EXERCISE OBJECTIVE:
Your answer should consist of the lines in the following data that contain "General".

DATA SUPPLIED:
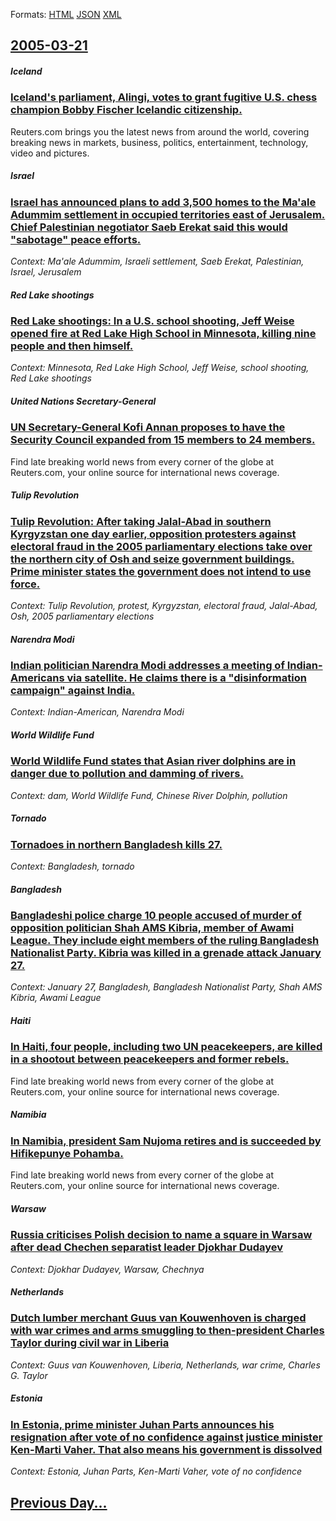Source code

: 
Formats: [HTML](2005/03/21/index.html)  [JSON](2005/03/21/index.json)  [XML](2005/03/21/index.xml)  

## [2005-03-21](/news/2005/03/21/index.md)

##### Iceland
### [ Iceland's parliament, Alingi, votes to grant fugitive U.S. chess champion Bobby Fischer Icelandic citizenship. ](/news/2005/03/21/iceland-s-parliament-althingi-votes-to-grant-fugitive-u-s-chess-champion-bobby-fischer-icelandic-citizenship.md)
Reuters.com brings you the latest news from around the world, covering breaking news in markets, business, politics, entertainment, technology, video and pictures.

##### Israel
### [ Israel has announced plans to add 3,500 homes to the Ma'ale Adummim settlement in occupied territories east of Jerusalem. Chief Palestinian negotiator Saeb Erekat said this would "sabotage" peace efforts. ](/news/2005/03/21/israel-has-announced-plans-to-add-3-500-homes-to-the-ma-ale-adummim-settlement-in-occupied-territories-east-of-jerusalem-chief-palestinian.md)
_Context: Ma'ale Adummim, Israeli settlement, Saeb Erekat, Palestinian, Israel, Jerusalem_

##### Red Lake shootings
### [ Red Lake shootings: In a U.S. school shooting, Jeff Weise opened fire at Red Lake High School in Minnesota, killing nine people and then himself. ](/news/2005/03/21/red-lake-shootings-in-a-u-s-school-shooting-jeff-weise-opened-fire-at-red-lake-high-school-in-minnesota-killing-nine-people-and-then-hi.md)
_Context: Minnesota, Red Lake High School, Jeff Weise, school shooting, Red Lake shootings_

##### United Nations Secretary-General
### [ UN Secretary-General Kofi Annan proposes to have the Security Council expanded from 15 members to 24 members. ](/news/2005/03/21/un-secretary-general-kofi-annan-proposes-to-have-the-security-council-expanded-from-15-members-to-24-members.md)
Find late breaking world news from every corner of the globe at Reuters.com, your online source for international news coverage.

##### Tulip Revolution
### [ Tulip Revolution: After taking Jalal-Abad in southern Kyrgyzstan one day earlier, opposition protesters against electoral fraud in the 2005 parliamentary elections take over the northern city of Osh and seize government buildings. Prime minister states the government does not intend to use force. ](/news/2005/03/21/tulip-revolution-after-taking-jalal-abad-in-southern-kyrgyzstan-one-day-earlier-opposition-protesters-against-electoral-fraud-in-the-2005.md)
_Context: Tulip Revolution, protest, Kyrgyzstan, electoral fraud, Jalal-Abad, Osh, 2005 parliamentary elections_

##### Narendra Modi
### [ Indian politician Narendra Modi addresses a meeting of Indian-Americans via satellite. He claims there is a "disinformation campaign" against India. ](/news/2005/03/21/indian-politician-narendra-modi-addresses-a-meeting-of-indian-americans-via-satellite-he-claims-there-is-a-disinformation-campaign-again.md)
_Context: Indian-American, Narendra Modi_

##### World Wildlife Fund
### [ World Wildlife Fund states that Asian river dolphins are in danger due to pollution and damming of rivers. ](/news/2005/03/21/world-wildlife-fund-states-that-asian-river-dolphins-are-in-danger-due-to-pollution-and-damming-of-rivers.md)
_Context: dam, World Wildlife Fund, Chinese River Dolphin, pollution_

##### Tornado
### [ Tornadoes in northern Bangladesh kills 27. ](/news/2005/03/21/tornadoes-in-northern-bangladesh-kills-27.md)
_Context: Bangladesh, tornado_

##### Bangladesh
### [ Bangladeshi police charge 10 people accused of murder of opposition politician Shah AMS Kibria, member of Awami League. They include eight members of the ruling Bangladesh Nationalist Party. Kibria was killed in a grenade attack January 27. ](/news/2005/03/21/bangladeshi-police-charge-10-people-accused-of-murder-of-opposition-politician-shah-ams-kibria-member-of-awami-league-they-include-eight.md)
_Context: January 27, Bangladesh, Bangladesh Nationalist Party, Shah AMS Kibria, Awami League_

##### Haiti
### [ In Haiti, four people, including two UN peacekeepers, are killed in a shootout between peacekeepers and former rebels. ](/news/2005/03/21/in-haiti-four-people-including-two-un-peacekeepers-are-killed-in-a-shootout-between-peacekeepers-and-former-rebels.md)
Find late breaking world news from every corner of the globe at Reuters.com, your online source for international news coverage.

##### Namibia
### [ In Namibia, president Sam Nujoma retires and is succeeded by Hifikepunye Pohamba. ](/news/2005/03/21/in-namibia-president-sam-nujoma-retires-and-is-succeeded-by-hifikepunye-pohamba.md)
Find late breaking world news from every corner of the globe at Reuters.com, your online source for international news coverage.

##### Warsaw
### [ Russia criticises Polish decision to name a square in Warsaw after dead Chechen separatist leader Djokhar Dudayev ](/news/2005/03/21/russia-criticises-polish-decision-to-name-a-square-in-warsaw-after-dead-chechen-separatist-leader-djokhar-dudayev.md)
_Context: Djokhar Dudayev, Warsaw, Chechnya_

##### Netherlands
### [ Dutch lumber merchant Guus van Kouwenhoven is charged with war crimes and arms smuggling to then-president Charles Taylor during civil war in Liberia ](/news/2005/03/21/dutch-lumber-merchant-guus-van-kouwenhoven-is-charged-with-war-crimes-and-arms-smuggling-to-then-president-charles-taylor-during-civil-war.md)
_Context: Guus van Kouwenhoven, Liberia, Netherlands, war crime, Charles G. Taylor_

##### Estonia
### [ In Estonia, prime minister Juhan Parts announces his resignation after vote of no confidence against justice minister Ken-Marti Vaher. That also means his government is dissolved ](/news/2005/03/21/in-estonia-prime-minister-juhan-parts-announces-his-resignation-after-vote-of-no-confidence-against-justice-minister-ken-marti-vaher-that.md)
_Context: Estonia, Juhan Parts, Ken-Marti Vaher, vote of no confidence_

## [Previous Day...](/news/2005/03/20/index.md)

WRITTEN REPLY:
##### United Nations Secretary-General
### [ UN Secretary-General Kofi Annan proposes to have the Security Council expanded from 15 members to 24 members. ](/news/2005/03/21/un-secretary-general-kofi-annan-proposes-to-have-the-security-council-expanded-from-15-members-to-24-members.md)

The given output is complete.